Field workers have often confused L. fuscoatra with Lecidea grisella, but colour is unreliable for separating them. What matters is the thallus structure at the margin and in early growth: L. fuscoatra is areolate from the outset (forming discrete tile-like patches on a dark prothallus), whereas L. grisella begins as a continuous crust that later splits into plates with long-persisting angular edges. Both taxa are often found side-by-side on the same rock surfaces, without intermediates.
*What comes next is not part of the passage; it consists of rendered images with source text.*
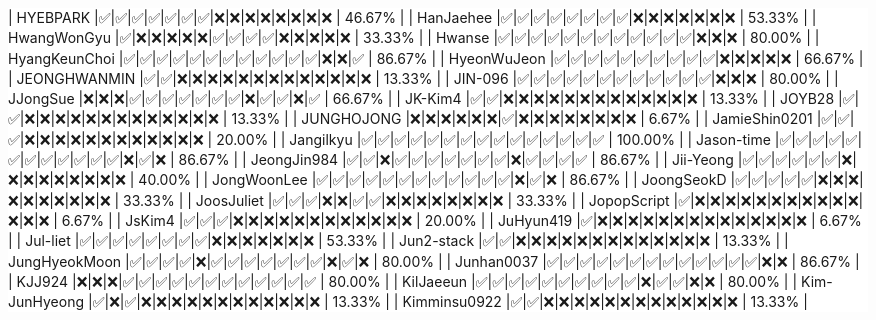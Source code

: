 | HYEBPARK |:white_check_mark:|:white_check_mark:|:white_check_mark:|:white_check_mark:|:white_check_mark:|:white_check_mark:|:white_check_mark:|:x:|:x:|:x:|:x:|:x:|:x:|:x:|:x: | 46.67% |
| HanJaehee |:white_check_mark:|:white_check_mark:|:white_check_mark:|:white_check_mark:|:white_check_mark:|:white_check_mark:|:white_check_mark:|:white_check_mark:|:x:|:x:|:x:|:x:|:x:|:x:|:x: | 53.33% |
| HwangWonGyu |:white_check_mark:|:x:|:x:|:x:|:x:|:x:|:white_check_mark:|:white_check_mark:|:white_check_mark:|:white_check_mark:|:x:|:x:|:x:|:x:|:x: | 33.33% |
| Hwanse |:white_check_mark:|:white_check_mark:|:white_check_mark:|:white_check_mark:|:white_check_mark:|:white_check_mark:|:white_check_mark:|:white_check_mark:|:white_check_mark:|:white_check_mark:|:white_check_mark:|:white_check_mark:|:x:|:x:|:x: | 80.00% |
| HyangKeunChoi |:white_check_mark:|:white_check_mark:|:white_check_mark:|:white_check_mark:|:white_check_mark:|:white_check_mark:|:white_check_mark:|:white_check_mark:|:white_check_mark:|:white_check_mark:|:white_check_mark:|:white_check_mark:|:x:|:x:|:white_check_mark: | 86.67% |
| HyeonWuJeon |:white_check_mark:|:white_check_mark:|:white_check_mark:|:white_check_mark:|:white_check_mark:|:white_check_mark:|:white_check_mark:|:white_check_mark:|:white_check_mark:|:white_check_mark:|:x:|:x:|:x:|:x:|:x: | 66.67% |
| JEONGHWANMIN |:white_check_mark:|:white_check_mark:|:x:|:x:|:x:|:x:|:x:|:x:|:x:|:x:|:x:|:x:|:x:|:x:|:x: | 13.33% |
| JIN-096 |:white_check_mark:|:white_check_mark:|:white_check_mark:|:white_check_mark:|:white_check_mark:|:white_check_mark:|:white_check_mark:|:white_check_mark:|:white_check_mark:|:white_check_mark:|:white_check_mark:|:white_check_mark:|:x:|:x:|:x: | 80.00% |
| JJongSue |:x:|:x:|:x:|:white_check_mark:|:white_check_mark:|:white_check_mark:|:white_check_mark:|:white_check_mark:|:white_check_mark:|:white_check_mark:|:x:|:white_check_mark:|:white_check_mark:|:x:|:white_check_mark: | 66.67% |
| JK-Kim4 |:white_check_mark:|:white_check_mark:|:x:|:x:|:x:|:x:|:x:|:x:|:x:|:x:|:x:|:x:|:x:|:x:|:x: | 13.33% |
| JOYB28 |:white_check_mark:|:white_check_mark:|:x:|:x:|:x:|:x:|:x:|:x:|:x:|:x:|:x:|:x:|:x:|:x:|:x: | 13.33% |
| JUNGHOJONG |:x:|:x:|:x:|:x:|:x:|:x:|:white_check_mark:|:x:|:x:|:x:|:x:|:x:|:x:|:x:|:x: | 6.67% |
| JamieShin0201 |:white_check_mark:|:white_check_mark:|:white_check_mark:|:x:|:x:|:x:|:x:|:x:|:x:|:x:|:x:|:x:|:x:|:x:|:x: | 20.00% |
| Jangilkyu |:white_check_mark:|:white_check_mark:|:white_check_mark:|:white_check_mark:|:white_check_mark:|:white_check_mark:|:white_check_mark:|:white_check_mark:|:white_check_mark:|:white_check_mark:|:white_check_mark:|:white_check_mark:|:white_check_mark:|:white_check_mark:|:white_check_mark: | 100.00% |
| Jason-time |:white_check_mark:|:white_check_mark:|:white_check_mark:|:white_check_mark:|:white_check_mark:|:white_check_mark:|:white_check_mark:|:white_check_mark:|:white_check_mark:|:white_check_mark:|:white_check_mark:|:white_check_mark:|:x:|:white_check_mark:|:x: | 86.67% |
| JeongJin984 |:white_check_mark:|:white_check_mark:|:x:|:white_check_mark:|:white_check_mark:|:white_check_mark:|:white_check_mark:|:white_check_mark:|:white_check_mark:|:white_check_mark:|:x:|:white_check_mark:|:white_check_mark:|:white_check_mark:|:white_check_mark: | 86.67% |
| Jii-Yeong |:white_check_mark:|:white_check_mark:|:white_check_mark:|:white_check_mark:|:white_check_mark:|:white_check_mark:|:x:|:x:|:x:|:x:|:x:|:x:|:x:|:x:|:x: | 40.00% |
| JongWoonLee |:white_check_mark:|:white_check_mark:|:white_check_mark:|:white_check_mark:|:white_check_mark:|:white_check_mark:|:white_check_mark:|:white_check_mark:|:white_check_mark:|:white_check_mark:|:white_check_mark:|:white_check_mark:|:x:|:white_check_mark:|:x: | 86.67% |
| JoongSeokD |:white_check_mark:|:white_check_mark:|:white_check_mark:|:white_check_mark:|:white_check_mark:|:x:|:x:|:x:|:x:|:x:|:x:|:x:|:x:|:x:|:x: | 33.33% |
| JoosJuliet |:white_check_mark:|:white_check_mark:|:white_check_mark:|:x:|:x:|:white_check_mark:|:white_check_mark:|:x:|:x:|:x:|:x:|:x:|:x:|:x:|:x: | 33.33% |
| JopopScript |:white_check_mark:|:x:|:x:|:x:|:x:|:x:|:x:|:x:|:x:|:x:|:x:|:x:|:x:|:x:|:x: | 6.67% |
| JsKim4 |:white_check_mark:|:white_check_mark:|:white_check_mark:|:x:|:x:|:x:|:x:|:x:|:x:|:x:|:x:|:x:|:x:|:x:|:x: | 20.00% |
| JuHyun419 |:white_check_mark:|:x:|:x:|:x:|:x:|:x:|:x:|:x:|:x:|:x:|:x:|:x:|:x:|:x:|:x: | 6.67% |
| Jul-liet |:white_check_mark:|:white_check_mark:|:white_check_mark:|:white_check_mark:|:white_check_mark:|:white_check_mark:|:white_check_mark:|:white_check_mark:|:x:|:x:|:x:|:x:|:x:|:x:|:x: | 53.33% |
| Jun2-stack |:white_check_mark:|:white_check_mark:|:x:|:x:|:x:|:x:|:x:|:x:|:x:|:x:|:x:|:x:|:x:|:x:|:x: | 13.33% |
| JungHyeokMoon |:white_check_mark:|:white_check_mark:|:white_check_mark:|:white_check_mark:|:x:|:white_check_mark:|:white_check_mark:|:white_check_mark:|:white_check_mark:|:white_check_mark:|:white_check_mark:|:white_check_mark:|:x:|:white_check_mark:|:x: | 80.00% |
| Junhan0037 |:white_check_mark:|:white_check_mark:|:white_check_mark:|:white_check_mark:|:white_check_mark:|:white_check_mark:|:white_check_mark:|:white_check_mark:|:white_check_mark:|:white_check_mark:|:white_check_mark:|:white_check_mark:|:white_check_mark:|:x:|:x: | 86.67% |
| KJJ924 |:x:|:x:|:x:|:white_check_mark:|:white_check_mark:|:white_check_mark:|:white_check_mark:|:white_check_mark:|:white_check_mark:|:white_check_mark:|:white_check_mark:|:white_check_mark:|:white_check_mark:|:white_check_mark:|:white_check_mark: | 80.00% |
| KilJaeeun |:white_check_mark:|:white_check_mark:|:white_check_mark:|:white_check_mark:|:white_check_mark:|:white_check_mark:|:white_check_mark:|:white_check_mark:|:white_check_mark:|:white_check_mark:|:x:|:white_check_mark:|:white_check_mark:|:x:|:x: | 80.00% |
| Kim-JunHyeong |:white_check_mark:|:x:|:white_check_mark:|:x:|:x:|:x:|:x:|:x:|:x:|:x:|:x:|:x:|:x:|:x:|:x: | 13.33% |
| Kimminsu0922 |:white_check_mark:|:white_check_mark:|:x:|:x:|:x:|:x:|:x:|:x:|:x:|:x:|:x:|:x:|:x:|:x:|:x: | 13.33% |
Lecidea uniformis (described from the Pacific Northwest) closely resembles L. fuscoatra in anatomy, chemistry (C+ red from gyrophoric acid), and ecology, and the two often grow intermixed. They are best separated by the colour pattern of the areoles: in L. fuscoatra the areoles always have a differentiated margin (blackish or greyish around a browner centre) whereas in L. uniformis the areoles are uniformly brown, lacking a contrasting edge. DNA data group L. uniformis with L. fuscoatra and L. grisella, consistent with their close similarity.

==Photobiont==

The photosynthetic partner is a green alga of the genus Trebouxia, specifically Trebouxia incrustata. Cultures isolated from Lecidea fuscoatra thalli and sequenced (ITS) matched T. incrustata; the same alga was also recovered from a co-occurring Xanthoparmelia conspersa at the same Czech site, indicating local sharing of the photobiont.

==Habitat and distribution==

Lecidea fuscoatra is widespread, reported from Europe, North Africa, North America, and Asia. Within Europe it is more frequent on natural, generally acidic rocks (e.g., granite and sandstone) and is relatively common in boreal regions. It has also been recorded growing on hornfels in the Sudety Mountains of Poland. In Galicia (north-west Spain), L. fuscoatra has been recorded on granite church masonry exposed to marine aerosols, for example at the Church of Santa María das Areas (Fisterra), where it occurs on both vertical walls (apse) and horizontal elements, showing that the species readily colonises worked stone in coastal settings.

==Species interactions==

Several species of lichenicolous (lichen-dwelling) fungi have been recorded growing on Lecidea fuscoatra. These include Endococcus rugulosus, Opegrapha maligna, Polycoccum kerneri, Llimoniella fuscoatrae, Roselliniella lecideae, and Sagediopsis barbara.